Yes happylad you are correct. My confusion arose because I had recently become familiar with the history of the RIAA phonograph curve. At one time both a NAB eq curve and the RIAA curve existed separately though there was only a difference of 2db or 3db in the roll off at one of the specified frequency points. The NAB curve really caught on at the tail end of the 78 era.
Long before Stanton produced the 310B the NAB and the RIAA were on the same page regarding phono EQ / compression and the RIAA curve was adopted.
The NAB produced test records designed to enable checking the phono chain from turntable to either the tape out of the preamplifier or the phono stage output depending on system configuration.
After reading the 310B manual and the following description of testing it is clear this unit was designed from the standpoint of a using a NAB record to test RIAA conformance and to enable as much adjustment and correction as possible. A NAB test record is so essential to the highest functioning of the 310B that it is labelled NAB and not RIAA, though this also may have been customary in professional audio.
I've found a number of sites that explain what the RIAA curve is and how important it is, but no instructions on checking it. However, I can tell you how to check it.
You will need a NAB disc and a decibel meter. The NAB Test Record NAB-1 is a vinyl record with a series of frequency tones on it from 30cps to 15,000cps. Put the NAB disc on your turntable and connect the decibel meter to your "Tape Output" on your preamp, if it has one. If there's no "Tape Output" the second choice is the "Main Output" with all tone controls "OFF". If you're using a separate phono preamp, then connect to it's output.
Use the 1,000cps tone on the disc for your "reference". Whatever dB reading this tone gives you, this will be your zero or reference tone. All other readings will be considered above or below this mark and labelled plus or minus by so many dB. A perfect system will give the same dB level reading at all the test frequencies. However, in this real world, you will be doing good to have the frequencies stay within plus or minus 2 dB in many cases. If you go outside of the plus/minus 2dB then I recommend trying to correct it. If you're within the 2dB you can try to get it better and see what happens.
Please keep in mind that you are testing the actual functional response of the cartridge, cables, RIAA compensation loop, and preamp. All of these items can be "working properly" and still not give a flat response due to the capacitance and resistance of the cartridge loading. That is why it's so important to check the RIAA playback response with an actual Test Record.

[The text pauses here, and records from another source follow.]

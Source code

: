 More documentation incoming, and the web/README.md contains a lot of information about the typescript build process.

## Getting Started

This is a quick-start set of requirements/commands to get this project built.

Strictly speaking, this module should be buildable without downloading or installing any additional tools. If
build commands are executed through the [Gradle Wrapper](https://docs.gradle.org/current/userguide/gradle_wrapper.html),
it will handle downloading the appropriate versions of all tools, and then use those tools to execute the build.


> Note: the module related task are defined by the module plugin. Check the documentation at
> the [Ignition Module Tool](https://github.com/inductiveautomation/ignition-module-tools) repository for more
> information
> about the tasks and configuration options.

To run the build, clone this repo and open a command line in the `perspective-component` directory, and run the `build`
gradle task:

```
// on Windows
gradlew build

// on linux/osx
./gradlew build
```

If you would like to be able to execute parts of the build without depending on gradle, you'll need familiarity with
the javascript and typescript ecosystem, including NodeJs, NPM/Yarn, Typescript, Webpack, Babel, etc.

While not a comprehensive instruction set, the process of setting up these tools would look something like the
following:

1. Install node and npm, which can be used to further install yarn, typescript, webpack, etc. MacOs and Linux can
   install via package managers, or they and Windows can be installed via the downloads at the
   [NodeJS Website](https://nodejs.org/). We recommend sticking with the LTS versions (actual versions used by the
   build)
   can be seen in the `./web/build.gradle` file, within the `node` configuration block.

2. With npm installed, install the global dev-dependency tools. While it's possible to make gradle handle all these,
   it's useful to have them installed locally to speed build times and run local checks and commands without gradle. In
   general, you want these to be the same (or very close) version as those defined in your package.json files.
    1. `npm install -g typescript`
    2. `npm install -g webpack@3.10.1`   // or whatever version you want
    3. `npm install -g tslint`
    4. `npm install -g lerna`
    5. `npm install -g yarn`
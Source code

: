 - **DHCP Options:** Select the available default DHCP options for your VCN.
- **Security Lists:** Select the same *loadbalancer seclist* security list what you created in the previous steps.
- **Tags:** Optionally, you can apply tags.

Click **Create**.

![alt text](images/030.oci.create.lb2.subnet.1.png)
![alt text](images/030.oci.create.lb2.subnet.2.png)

The manufacturer of the preamp or cartridge may publish the specs on it's RIAA playback response as being plus or minus 0.00001 dB, and it may in fact meet those specs. But this is the capability of the preamp to play the exact RIAA reverse response curve to the curve on your records. You will never get the NAB Disc to play back that flat. So, for other perfectionists like me, don't drive yourself crazy trying to get the NAB disc to play back flatter than is reasonably possible.
It seems these NAB test records have not been produced in eons but I found the following comments regarding setup using the NAB record and "The Ultimate Analog Test Record".
I use the Ultimate Analog test record.
When I bought my Lathe from Al we ran through the calibration together using a NAB disc.
When I got my lathe home I ran through the calibration on my own using the Ultimate Analog disc. The final values on the amp rack were exactly the same after the subsequent calibration as they were when I brought it home.
Obviously the two discs are not identical. But, they seem to be very close. Otherwise I think I would have derived very different settings after calibrating with the Ultimate Analog.
To summarize a NAB test record or the equivalent Ultimate Audio are an essential component to unlocking the very considerable capabilities of the Stanton 310B.